The most important thing you need to know about an Insane Clown Posse show is that the band (can we even call them a band?) have an entire crew on tour with them — maybe 3 or 4 dudes — whose sole job it is to make sure Shaggy 2 Dope and Violent Jay have several 2 liter bottles of Faygo on stage within arm’s reach at all times. These guys — let’s call them Faygo Stocker Dudes — are essentially the equivalent of guitar and drum techs; with the absence of any real instruments, Faygo essentially IS the instrument, the crucial element of an ICP show. At pre-determined climactic moments, the Faygo Stocker Dudes themselves join in with the soda-spraying madness and drench the audience in diet root beer along with ICP.
That gigantic semi trailer parked outside the venue? No instruments, no stage props, no scrims… JUST FAYGO. Thousands of 2-liter bottles of the stuff. All diet root beer, natch.
Oh, and every wall and speaker cabinet in the entire venue was wrapped in soda-repelling plastic.

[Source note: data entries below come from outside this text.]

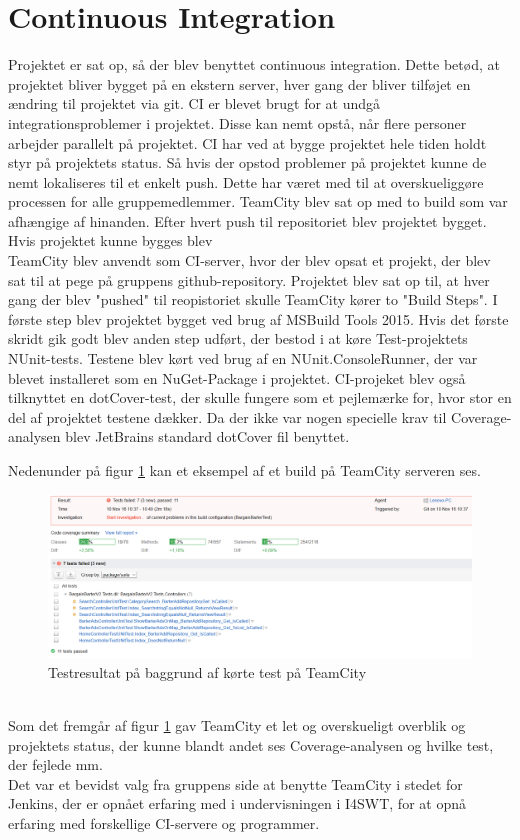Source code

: \section{Continuous Integration}
Projektet er sat op, så der blev benyttet continuous integration. Dette betød, at projektet bliver bygget på en ekstern server, hver gang der bliver tilføjet en ændring til projektet via git. CI er blevet brugt for at undgå integrationsproblemer i projektet. Disse kan nemt opstå, når flere personer arbejder parallelt på projektet. CI har ved at bygge projektet hele tiden holdt styr på projektets status. Så hvis der opstod problemer på projektet kunne de nemt lokaliseres til et enkelt push. Dette har været med til at overskueliggøre processen for alle gruppemedlemmer.
TeamCity blev sat op med to build som var afhængige af hinanden. Efter hvert push til repositoriet blev projektet bygget. Hvis projektet kunne bygges blev 
\\
\noindent TeamCity blev anvendt som CI-server, hvor der blev opsat et  projekt, der blev sat til at pege på gruppens github-repository. Projektet blev sat op til, at hver gang der blev "pushed" til reopistoriet skulle TeamCity kører to "Build Steps". I første step blev projektet bygget ved brug af MSBuild Tools 2015. Hvis det første skridt gik godt blev anden step udført, der bestod i at køre Test-projektets NUnit-tests. Testene blev kørt ved brug af en NUnit.ConsoleRunner, der var blevet installeret som en NuGet-Package i projektet.  
CI-projeket blev også tilknyttet en dotCover-test, der skulle fungere som et pejlemærke for, hvor stor en del af projektet testene dækker. Da der ikke var nogen specielle krav til Coverage-analysen blev JetBrains standard dotCover fil benyttet.

\noindent Nedenunder på figur \ref{fig:TeamCityTest} kan et eksempel af et build på TeamCity serveren ses. 
\begin{figure}[ht!]
	\centering
	\includegraphics[width=120mm]{figures/TeamCityTest.png}
	\caption{Testresultat på baggrund af kørte test på TeamCity}
	\label{fig:TeamCityTest}
\end{figure}
\\
Som det fremgår af figur \ref{fig:TeamCityTest} gav TeamCity et let og overskueligt overblik og projektets status, der kunne blandt andet ses Coverage-analysen og hvilke test, der fejlede mm.
\\
Det var et bevidst valg fra gruppens side at benytte TeamCity i stedet for Jenkins, der er opnået erfaring med i undervisningen i I4SWT, for at opnå erfaring med forskellige CI-servere og programmer.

Does that set the stage for what I witnessed last Friday in NYC?
What the fuck was I doing at an Insane Clown Posse show??? Fine question. ICP decided to grace NYC with their presence for the first time in 10 years, and good friend of MetalSucks Juggalo Bob offered me a free ticket, an offer I couldn’t refuse. The show was at Gramercy Theater, at 600 capacity 1/5th the size of a venue they could sell out, but booked as a special die-hards-only precursor to their performance last weekend at the Bamboozle Festival.
Going to an Insane Clown Posse show is like going to a Gwar show; you have no choice but to be completely immersed in it, and you’ll inevitably be soaked head-to-toe in Faygo afterwards. It’s all about the Faygo; Shaggy and Jay must’ve gone through 100 bottles of it, if not more. Unscrew it with one slick motion, plug a finger in the bottle’s mouth, shake it up, and BAM! either a) release the thumb and let the sweet juice spring forth onto the audience’s heads, b) keep the thumb partially covering the mouth to create a controlled spray, or c) turn it upside down and launch the bottle like a rocket grenade (I saw several bottles go 50 feet or more).
How does one even get hired as a Faygo Stocking Dude? Does ICP hold try-outs in which would-be Faygo Stocking Dudes display their Faygo-spraying finesse? Is there a totem pole up which any aspiring Faygo Stocking Dude must climb? Are there an army of Faygo Stocking Dude interns shadowing the veteran Faygo Stocking Dudes like a new waiter hiree in a restaurant? Do Faygo Stocking Dudes receive benefits and have social security tax withdrawn from their paychecks???
In this video I found of the show on the YouTubes you can see all the Faygo bottles lying in wait, perched by the dozen on stands. Around 0:25 you can see a Faygo Stocker Dude doing his Faygo Stocking thang. Then at 0:50 five masked Faygo Stocker Dudes come out of nowhere and wreak havoc upon the audience! And when the chorus ends they vacate the stage just as quickly as they appeared, and Violent Jay gets jiggy with some Faygo spray:
Faygo notwithstanding, everything else at the ICP concert was basically a side-show. Yeah, there were lots of juggalos — maybe 5% of which wore facepaint — but they were a surprisingly tame bunch and not unlike the crowd you’d expect to see at, say, a Korn show in their overall aesthetic (braided white-boy hair, baggy black cargo pants with superflous chains and zippers, etc). They’re also wimps. Bob took me into the pit for the end of the show and I was pretty much the toughest guy in there, which says a lot because I am definitely not tough. I guess ICP fans were more concerned with loudly singing along to their favorite songs than moshing. Me, I just wanted more Faygo.
So, in conclusion, getting sprayed by Faygo for an hour and a half was pretty awesome. I don’t know that I’d do it again, but I sure did have fun!